Da oggi tutto cambia nella politica energetica di Israele. Da oggi entra in produzione un grande giacimento di gas naturale che si trova 40 miglia al largo delle coste di Israele, al di fuori delle acque territoriali, ma all’interno della zona economica di interesse esclusivo di Israele. Il giacimento in questione si chiama
Tamar e si stima contenga quasi 300 miliardi di metri cubi di gas naturale, in questa prima fase la produzione sarà di poco inferiore ai 9 miliardi di metri cubi all’anno per poi crescere fino a superare gli 11 miliardi di metri cubi. Queste quantità saranno in grado di garantire una fonte sicura di energia a costi contenuti per lo stato di Israele per i prossimi 20 anni. Ma questa è solo la prima parte della storia. Tamar infatti fa parte di un campo gasifero molto più vasto che trasformerà nel giro di pochi anni lo stato di Israele da importatore ad esportatore di gas naturale. Viste le enormi dimensioni di un giacimento denominato Leviathan, sarà costruito al largo di Ashkelon un terminal per la liquefazione del gas naturale che potrà così essere esportato in Europa meridionale. I giacimenti di gas naturale sono stati prima scoperti e poi messi in produzione da una società formata da compagnie israeliane ed americane mentre per l’esportazione e la commercializzazione internazionale Israele non ha ancora stabilito a chi affidarsi. La compagnia che potrebbe essere incaricata della commercializzazione del gas liquefatto israeliano potrebbe essere la Gasprom, colosso russo dell’energia, che ha intavolato concrete trattative con il governo israeliano, il quale ha sempre mantenuto ottimi rapporti con la Federazione Russa.
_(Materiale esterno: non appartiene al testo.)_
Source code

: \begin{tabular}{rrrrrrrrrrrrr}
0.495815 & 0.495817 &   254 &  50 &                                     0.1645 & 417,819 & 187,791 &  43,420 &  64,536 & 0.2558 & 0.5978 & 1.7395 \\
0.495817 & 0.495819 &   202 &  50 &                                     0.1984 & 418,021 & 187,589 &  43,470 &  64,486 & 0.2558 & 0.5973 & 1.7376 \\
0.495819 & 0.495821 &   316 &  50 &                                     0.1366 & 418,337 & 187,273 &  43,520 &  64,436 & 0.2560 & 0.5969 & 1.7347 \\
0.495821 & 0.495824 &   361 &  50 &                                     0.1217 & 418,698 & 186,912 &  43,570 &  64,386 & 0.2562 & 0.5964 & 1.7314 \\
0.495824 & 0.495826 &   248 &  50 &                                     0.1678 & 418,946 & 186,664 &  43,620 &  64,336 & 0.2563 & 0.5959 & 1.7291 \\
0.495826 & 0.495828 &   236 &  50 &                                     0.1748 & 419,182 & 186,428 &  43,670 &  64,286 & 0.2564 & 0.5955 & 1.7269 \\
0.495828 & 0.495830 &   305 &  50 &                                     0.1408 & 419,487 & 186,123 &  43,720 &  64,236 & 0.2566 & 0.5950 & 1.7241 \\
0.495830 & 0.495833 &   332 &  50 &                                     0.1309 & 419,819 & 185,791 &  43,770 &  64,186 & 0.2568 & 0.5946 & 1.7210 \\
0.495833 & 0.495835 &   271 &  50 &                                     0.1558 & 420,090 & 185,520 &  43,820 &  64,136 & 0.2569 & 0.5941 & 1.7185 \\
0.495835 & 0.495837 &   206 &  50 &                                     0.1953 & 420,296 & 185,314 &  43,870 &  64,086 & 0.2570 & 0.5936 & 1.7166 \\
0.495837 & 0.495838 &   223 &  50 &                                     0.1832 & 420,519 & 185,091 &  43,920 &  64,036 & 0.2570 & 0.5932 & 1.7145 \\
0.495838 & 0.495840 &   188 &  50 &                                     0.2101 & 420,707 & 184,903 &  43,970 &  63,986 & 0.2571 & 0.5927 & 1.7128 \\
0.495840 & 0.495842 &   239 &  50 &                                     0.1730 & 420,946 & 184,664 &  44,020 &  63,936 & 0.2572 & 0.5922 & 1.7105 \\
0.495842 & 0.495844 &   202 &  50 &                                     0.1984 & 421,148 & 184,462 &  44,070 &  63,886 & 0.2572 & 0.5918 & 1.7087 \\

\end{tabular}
Divenire indipendenti sotto il profilo energetico è un traguardo fondamentale per Israele che nei prossimi anni dovrà affrontare la diminuzione dei finanziamenti americani, ma dovrà mantenere elevatissime spese per le forze armate e per garantire un forte potere di attrazione per i milioni di ebrei che ancora vivono al di fuori dei confini di Israele. Le forze armate di Israele dovranno farsi carico di difendere le installazioni gasifere che sono estremamente vulnerabili, non solo in caso di conflitto con stati che si affacciano sul mediterraneo, ma che sono potenzialmente vulnerabili ad attacchi terroristici, seppur atti terroristici di tale portata richiedano una meticolosa preparazione e ampia disponibilità di mezzi. A questo scopo Israele espanderà la propria flotta di corvette e di unità sottomarine, in modo tale da garantire un adeguato servizio di pattuglia ai giacimenti di gas ed alle installazioni che ne permettono l’estrazione e la commercializzazione.
Così un piccolo stato con circa dieci milioni di cittadini si appresta a diventare uno dei maggiori produttori di gas naturale del bacino del mediterraneo e non dovrà più dipendere dall’estero per garantire alle industrie e alla popolazione energia per lo sviluppo dello stato.